The British M-Power

display_df9aa46450

BMW’s great record in touring cars owes much to two Brits – Andy Priaulx and Steve Soper. Now they come together to switch cars and experience very different eras

A bitter wind snakes through the Brands Hatch pits. Three cars stand within, racers of three distinct generations. Crew members check, prime, plug in starter batteries. Two race-suited figures look out at the empty track, talking quietly, then one jerks his head towards the furthest car.

“Had a look yet?” They walk over and admire the shape, pointing and nodding. Under the raised bonnet six huge orange intakes, like a bank of mortar launchers, gape silently, ready to inhale the cold Kent air. The two men gaze. They know it’s one of the great racing power units, and that if they were racing 40 years ago, this is what they would be driving. It carries the blue and white roundel they both revere, badge of the Munich marque that earns them both their living. BMW called it the 3.0CSL. Everyone else took one look at its fins and named it ‘Batmobile’.

Homologated for the European Touring Car Championship in 1972, its alloy, Perspex and thin steel qualified it to wear ft.’ for ‘light’. Having taken the title in 1973 it grew up a little, sprouted those wings and carried the series every year from ’75 to ’79. In different forms CSLs scored successes in endurance racing, at Le Mans and in IMSA, and if you need an image of BMW’s motor sport passion it has to be a CSL off the deck at Pflanzgarten with Hans Stuck at the joystick.

This is what ‘touring car’ used to mean — long bonnet, long legs — but the meaning had changed by the time these two men raced them. By then ‘touring car’ was a way of avoiding the phrase ‘saloon’ — too prosaic. But there’s nothing prosaic about what this pair can do with a ‘family car’.

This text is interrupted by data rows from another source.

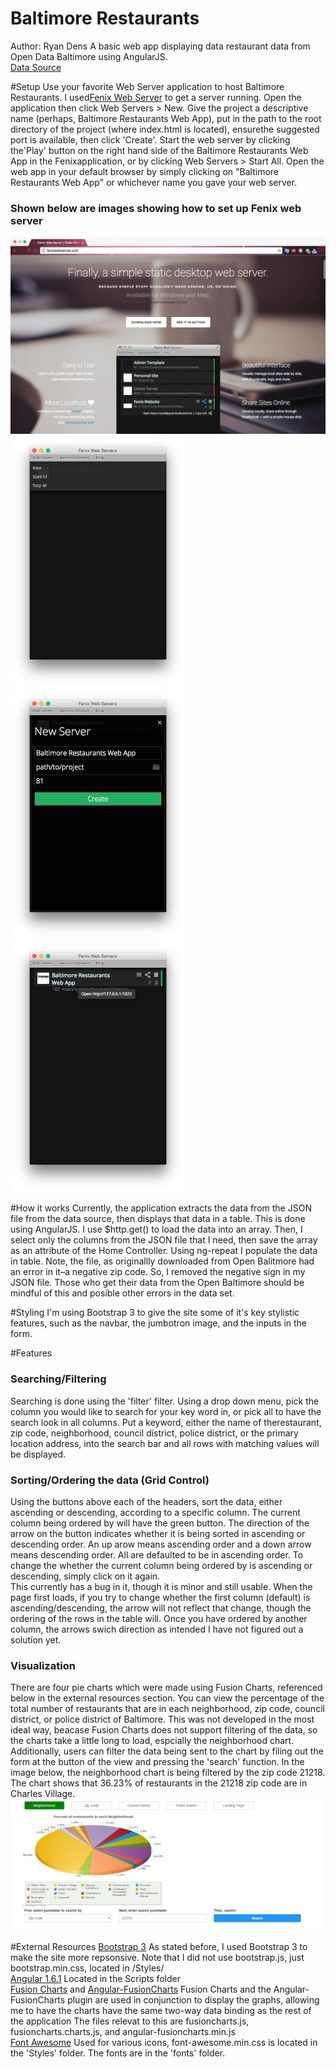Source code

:# Baltimore Restaurants
Author: Ryan Dens
A basic web app displaying data restaurant data from Open Data Baltimore using AngularJS.
<br/>
[Data Source](https://data.baltimorecity.gov/Culture-Arts/Restaurants/k5ry-ef3g)

#Setup
Use your favorite Web Server application to host Baltimore Restaurants. I used[Fenix Web Server](http://www.fenixwebserver.com/) 
to get a server running. Open the application then click Web Servers > New. Give the project 
a descriptive name (perhaps, Baltimore Restaurants Web App), put in the path to the root directory 
of the project (where index.html is located), ensurethe suggested port is available, then click 
'Create'. Start the web server by clicking the'Play' button on the right hand side of the 
Baltimore Restaurants Web App in the Fenixapplication, or by clicking Web Servers > Start All. 
Open the web app in your default browser by simply clicking on "Baltimore Restaurants Web App" 
or whichever name you gave your web server.


<h3>Shown below are images showing how to set up Fenix web server</h3>
<img src="/Images/FenixStep1.png" width="700" />
<img src="/Images/FenixStep2.png" width="280" />
<img src="/Images/FenixStep3.png" width="280" />
<img src="/Images/FenixStep4.png" width="280" />

#How it works
Currently, the application extracts the data from the JSON file from the data source,
then displays that data in a table. This is done using AngularJS. I use $http.get()
to load the data into an array. Then, I select only the columns from the JSON file that
I need, then save the array as an attribute of the Home Controller. Using ng-repeat
I populate the data in table. Note, the file, as originallly downloaded from Open
Balitmore had an error in it–a negative zip code. So, I removed the negative sign in
my JSON file. Those who get their data from the Open Baltimore should be mindful of this
and posible other errors in the data set.

#Styling
I'm using Bootstrap 3 to give the site some of it's key stylistic features, such as the
navbar, the jumbotron image, and the inputs in the form.

#Features
<h3>Searching/Filtering</h3>
Searching is done using the 'filter' filter. Using a drop down menu, pick the column you would 
like to search for your key word in, or pick all to have the search look in all columns.
Put a keyword, either the name of therestaurant, zip code, neighborhood, council district, 
police district, or the primary location address, into the search bar and all rows with matching 
values will be displayed.
<br/>
<h3>Sorting/Ordering the data (Grid Control)</h3>
Using the buttons above each of the headers, sort the data, either ascending or descending,
according to a specific column. The current column being ordered by will have the green button.
The direction of the arrow on the button indicates whether it is being sorted in ascending or
descending order. An up arow means ascending order and a down arrow means descending order.
All are defaulted to be in ascending order. To change the whether the current column 
being ordered by is ascending or descending, simply click on it again.
<br/>
This currently has a bug in it, though it is minor and still usable. When the page first loads,
if you try to change whether the first column (default) is ascending/descending, the arrow will
not reflect that change, though the ordering of the rows in the table will. Once you have ordered 
by another column, the arrows swich direction as intended I have not figured out a solution yet.
<h3>Visualization</h3>
There are four pie charts which were made using Fusion Charts, referenced below in the external
resources section. You can view the percentage of the total number of restaurants that are in 
each neighborhood, zip code, council district, or police district of Baltimore. This was not
developed in the most ideal way, beacase Fusion Charts does not support filtering of the data, 
so the charts take a little long to load, espcially the neighborhood chart.
<br/>
Additionally, users can filter the data being sent to the chart by filing out the form at 
the button of the view and pressing the 'search' function. In the image below, the 
neighborhood chart is being filtered by the zip code 21218. The chart shows that 36.23%
of restaurants in the 21218 zip code are in Charles Village.

<img src="/Images/graphFilter.png" width="700" />




#External Resources
[Bootstrap 3](http://getbootstrap.com/)
As stated before, I used Bootstrap 3 to make the site more repsonsive. Note that I did not 
use bootstrap.js, just bootstrap.min.css, located in /Styles/
<br/>
[Angular 1.6.1](https://angularjs.org/)
Located in the Scripts folder
<br/>
[Fusion Charts](http://www.fusioncharts.com/) and [Angular-FusionCharts](http://fusioncharts.github.io/angular-fusioncharts/#/demos/ex1)
Fusion Charts and the Angular-FusionCharts plugin are used in conjunction to display the graphs, 
allowing me to have the charts have the same two-way data binding as the rest of the application
The files relevat to this are fusioncharts.js, fusioncharts.charts.js, and angular-fusioncharts.min.js
<br/>
[Font Awesome](http://fontawesome.io/)
Used for various icons, font-awesome.min.css is located in the 'Styles' folder. The fonts are in the 'fonts' folder.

Steve Soper — touring car legend with a reputation for tight-lipped toughness — and Andy Priaulx — touring car legend with a ready smile and four titles under him. Racing in different eras — overlapping by just one race — they tackled the same job in very different ways. Soper wrestled victories out of anything he could elbow his way into: brawny V8 Rovers, popping and banging Sierra Cosworths, snarling homologation ‘saloon’ BMWs and McLaren’s F1 in Le Mans trim. He retired 10 years ago, but not before coming up against a young stand-in for the Vauxhall team in a BTCC round at Oulton Park. From nowhere Priaulx put his Astra on pole, and Soper noticed. Thanks to his lobbying Priaulx signed early for BMW, and that suited both. Soper’s Munich allegiance is strong — he’s now a dealer — and he still wants BMW to win. And he recognised that the affable young Guernseyman would be good for the marque. Now that one has inherited the other’s mantle, they’re here to swap mounts: Soper to try Priaulx’s 2010 3205i World Touring Car, while Priaulx gets into a DTM M3 and relives the 1980s. But first, some neutral ground, a car neither knows, the CSL.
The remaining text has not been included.